From a programming perspective, two CUDA processes are involved in parallel computations: host and device processes. The former runs on central processing unit and, in fact, executes the main program whereas the latter is executed on GPU. Any program that is written on CUDA may be formed of several kernels. Each kernel is executed by a grid and each grid may be formed of several blocks. Each block is formed of several threads. Indeed, threads are responsible for performing programs.
The graphic processor used in this paper is GT730 that is comprised of two streaming multiprocessors (SMs), each consisting of 192 streaming processors (Cheng, Grossman & McKercher, 2014). Figure 1 shows the hardware structure of an Nvidia GPU. Each GPU consists of different types of memory including global, constant, texture, register, and shared memories. The CUDA grid in this figure includes four blocks each of which consists of four threads. In our experiments, two blocks are defined for every SM and 1,024 threads are defined in each CUDA block. Therefore, 4,096 threads are used.
The ABV algorithm
Aggregated bit vector algorithm is based on decomposition. To construct the data structure of this algorithm, source, and destination IP addresses of filters are used to construct two corresponding binary trees. For example, consider the two-dimensional filters existing in Table 1. For each dimension of the filter set, a binary tree has been constructed and shown in Fig. 2. Note that, the priority of filters descends from top to bottom in Table 1. To form the source tree, the source IP address of the filter is read bit by bit. Then, the left or right side of the tree is traversed corresponding to each bit “0” or “1,” respectively. This movement is repeated considering each consecutive bit of the source IP prefix of the filter and is terminated by the last bit of it. At this point, the node corresponding with the mentioned prefix is established. Each node in the tree for a field is labeled with an N-bit vector. Bit j in the vector is set if the prefix corresponding to rule Fj in the filter set matches the prefix corresponding to the node (Baboescu & Varghese, 2001).

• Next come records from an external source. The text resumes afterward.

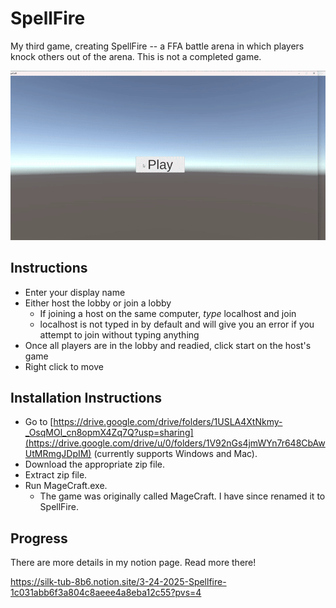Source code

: # SpellFire
My third game, creating SpellFire -- a FFA battle arena in which players knock others out of the arena. This is not a completed game.

![Demo](./Media/Demo1.gif)

## Instructions
- Enter your display name
- Either host the lobby or join a lobby
  - If joining a host on the same computer, *type* localhost and join
  - localhost is not typed in by default and will give you an error if you attempt to join without typing anything
- Once all players are in the lobby and readied, click start on the host's game
- Right click to move

## Installation Instructions
- Go to [https://drive.google.com/drive/folders/1USLA4XtNkmy-_OsqMOl_cn8opmX4Zq7Q?usp=sharing](https://drive.google.com/drive/u/0/folders/1V92nGs4jmWYn7r648CbAwUtMRmgJDpIM) (currently supports Windows and Mac).
- Download the appropriate zip file.
- Extract zip file.
- Run MageCraft.exe.
  - The game was originally called MageCraft. I have since renamed it to SpellFire.


## Progress
There are more details in my notion page. Read more there!

https://silk-tub-8b6.notion.site/3-24-2025-Spellfire-1c031abb6f3a804c8aeee4a8eba12c55?pvs=4


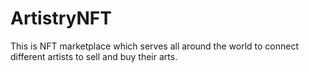 # ArtistryNFT
This is NFT marketplace which serves all around the world to connect different artists to sell and buy their arts.
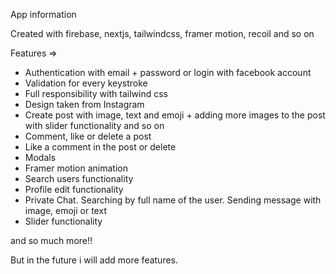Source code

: 
App information

Created with firebase, nextjs, tailwindcss, framer motion, recoil and so on

Features =>

+ Authentication with email + password or login with facebook account
+ Validation for every keystroke
+ Full responsibility with tailwind css
+ Design taken from Instagram
+ Create post with image, text and emoji + adding more images to the post with slider functionality and so on
+ Comment, like or delete a post
+ Like a comment in the post or delete
+ Modals 
+ Framer motion animation
+ Search users functionality
+ Profile edit functionality
+ Private Chat. Searching by full name of the user. Sending message with image, emoji or text
+ Slider functionality


and so much more!!

But in the future i will add more features.


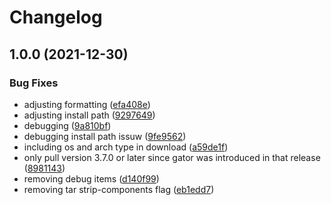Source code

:# Changelog

## 1.0.0 (2021-12-30)


### Bug Fixes

* adjusting formatting ([efa408e](https://www.github.com/MxNxPx/asdf-gator/commit/efa408ed0caad0055ac8a9d8f110cd31854dcb11))
* adjusting install path ([9297649](https://www.github.com/MxNxPx/asdf-gator/commit/9297649c1e3db4e2c3582d1a814bf8bc63de1a6e))
* debugging ([9a810bf](https://www.github.com/MxNxPx/asdf-gator/commit/9a810bf889babd25fae6339283e10b04aef64d93))
* debugging install path issuw ([9fe9562](https://www.github.com/MxNxPx/asdf-gator/commit/9fe95625edd31633b7c75c4219124d40898827f5))
* including os and arch type in download ([a59de1f](https://www.github.com/MxNxPx/asdf-gator/commit/a59de1f4511e8c037c0ec515c532468b60c15009))
* only pull version 3.7.0 or later since gator was introduced in that release ([8981143](https://www.github.com/MxNxPx/asdf-gator/commit/8981143dc094647ddc0bc7c38e34c645fc36d0d7))
* removing debug items ([d140f99](https://www.github.com/MxNxPx/asdf-gator/commit/d140f9939559a04e76aa82beefa1c4b4bcfeb638))
* removing tar strip-components flag ([eb1edd7](https://www.github.com/MxNxPx/asdf-gator/commit/eb1edd7896e9ed06facadd6b384b8389fb2a498c))
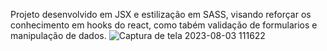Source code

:Projeto desenvolvido em JSX e estilização em SASS, visando reforçar os conhecimento em hooks do react, como tabém validação de formularios e manipulação de dados.
![Captura de tela 2023-08-03 111622](https://github.com/Castellan-Lucas/Interactive-Card/assets/99925828/550ad9d9-bb3c-4e04-a87c-2a145fc6e194)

Filter | Source IP | Destination IP |
---|---|---|
F0 | 00* | 00* |
F1 | 00* | 01* |
F2 | 10* | 11* |
F3 | 11* | 10* |
F4 | 0* | 10* |
F5 | 0* | 11* |
F6 | 0* | 0* |
F7 | 1* | 01* |
F8 | 1* | 0* |
F9 | 11* | 0* |
F10 | 10* | 10* |
Note:
Columns from left: filter name, source IP (or F1 field) and destination IP (or F2 field).
In Fig. 2, given the match of prefix 00* in Field 1 by the values 00* and 0*, which correspond to values in filters 1, 2, 3, 7, and 8, the 8-bit vector corresponding to leftmost leaf node in the right trie of Fig. 2 is 11100011. In order to construct the ABV, the bit vector of each node is divided into A-bit parts. In any A-bit aggregation, if at least one of the bits equals one, the aggregated bit is set; otherwise, it is reset. Similarly, the tree of destination IP addresses of filters is constructed in the same way. The router which uses ABV for forwarding a packet, should perform a longest-prefix match for each distinct field Hi of the packet header, in the corresponding trie Ti. The result of this match is a trie node Ni. As mentioned above, each node contains both the bit vector and the ABV. Next, the AND of ABVs is computed. If the value of the position j is 1 in the AND of the aggregate bit vectors, an AND operation is done on the corresponding parts of bit vectors . A filter which its corresponding bit in AND result is set, is a matched filter. Finally, among all matched filters, the algorithm selects the filter with highest priority (lowest index) as the best matched filter. For example, Fig. 2 demonstrates the construction of the ABV structure corresponding to the example database in Table 1. Let us consider a packet with (Field1, Field2) = (0010, 0100). From Fig. 2, it is clear that the longest-prefix matches for these two fields are 00 and 01, respectively. The related 11-bit regular vectors are 11001110000 and 01000011110, respectively. Here, given an aggregation size A = 4, the related ABVs (shown below the regular bit vectors) are 110 and 111, respectively. Since the AND of these two aggregated vectors produces 110, we should only examine the first eight filters of filter set to find the possible matching filters. This eliminates the need to examine the remaining four filters. In addition, given the priority of filters, one can examine the first quarter of source bit vector 1100 and destination bit vectors 0100. The logical AND of this two 4-bit yields 0100. Consequently, since the second bit of the result is 1, the best matched filter would be F1.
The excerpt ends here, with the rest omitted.